The main points to keep in mind when apologizing while white for an act of racism:
- If you say “I’m sorry” or “I apologize” it counts as an apology no matter what follows. So “I’m sorry, but…” and “I’m sorry if…” are perfectly fine apologies.
- Apologize for offending the other person, but blame him for being offended: he misunderstood you, he is “oversensitive”, etc.
- Racism is about what you intend inside your head, not about what you do to others.
- Black people cannot read your mind, so they have no way of knowing what you intended. That means that unless you openly admit to racism they will have no idea whether you are racist!
- Never admit that you did anything racist! Say it was just a big misunderstanding or some kind of mistake. Or any excuse you can think of in three seconds. That way:
- You will still seem like a good person!
- You will not have to change.
Our case study: Rupert Murdoch. He rarely apologizes in public but after tens of thousands of emails and a week of street protests against that chimp cartoon that appeared in the New York Post, he apologized at last on February 24th 2009. Here it is in full with the key words highlighted:
As the Chairman of the New York Post, I am ultimately responsible for what is printed in its pages. The buck stops with me.
Last week, we made a mistake. We ran a cartoon that offended many people. Today I want to personally apologize to any reader who felt offended, and even insulted.
Over the past couple of days, I have spoken to a number of people and I now better understand the hurt this cartoon has caused. At the same time, I have had conversations with Post editors about the situation and I can assure you – without a doubt – that the only intent of that cartoon was to mock a badly written piece of legislation. It was not meant to be racist, but unfortunately, it was interpreted by many as such.
We all hold the readers of the New York Post in high regard and I promise you that we will seek to be more attuned to the sensitivities of our community.
In a true apology you man up and take the full blame, even if it is not completely your fault. You say you are sorry and mean it and then take steps to make it right somehow.
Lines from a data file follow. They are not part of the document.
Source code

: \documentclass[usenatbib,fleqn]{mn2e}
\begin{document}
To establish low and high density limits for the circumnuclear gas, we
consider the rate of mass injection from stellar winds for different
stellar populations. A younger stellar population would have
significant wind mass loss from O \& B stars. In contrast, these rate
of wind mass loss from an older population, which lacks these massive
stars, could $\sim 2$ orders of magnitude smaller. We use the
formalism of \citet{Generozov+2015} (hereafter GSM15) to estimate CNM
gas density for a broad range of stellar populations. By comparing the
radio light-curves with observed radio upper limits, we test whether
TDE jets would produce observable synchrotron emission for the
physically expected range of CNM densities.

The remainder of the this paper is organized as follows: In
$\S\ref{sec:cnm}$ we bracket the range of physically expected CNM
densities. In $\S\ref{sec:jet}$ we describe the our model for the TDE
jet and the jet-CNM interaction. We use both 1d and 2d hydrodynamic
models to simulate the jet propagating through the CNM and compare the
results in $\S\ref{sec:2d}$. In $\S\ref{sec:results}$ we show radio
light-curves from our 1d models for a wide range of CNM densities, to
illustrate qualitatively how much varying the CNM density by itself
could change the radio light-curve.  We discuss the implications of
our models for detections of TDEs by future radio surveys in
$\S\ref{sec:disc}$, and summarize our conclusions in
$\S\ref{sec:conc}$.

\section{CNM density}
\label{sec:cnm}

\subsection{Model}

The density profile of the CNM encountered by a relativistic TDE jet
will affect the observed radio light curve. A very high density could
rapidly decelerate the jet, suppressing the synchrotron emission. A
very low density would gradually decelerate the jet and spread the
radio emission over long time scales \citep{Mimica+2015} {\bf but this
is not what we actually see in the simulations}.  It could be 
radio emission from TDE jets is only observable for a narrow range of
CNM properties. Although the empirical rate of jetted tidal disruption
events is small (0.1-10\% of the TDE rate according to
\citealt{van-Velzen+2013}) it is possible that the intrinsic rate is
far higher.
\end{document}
Murdoch starts out well – he mans up in the first paragraph – but by the third he shifts the blame onto blacks. He does not admit to racism – that was in the imaginations of black people, due to their “sensitivities” apparently. Nor does he promise any serious actions to make it right, like firing the cartoonist or the managing editor or hiring black editors. So the only thing this has in common with an apology is the word “apologize”. It is an apology in appearance only.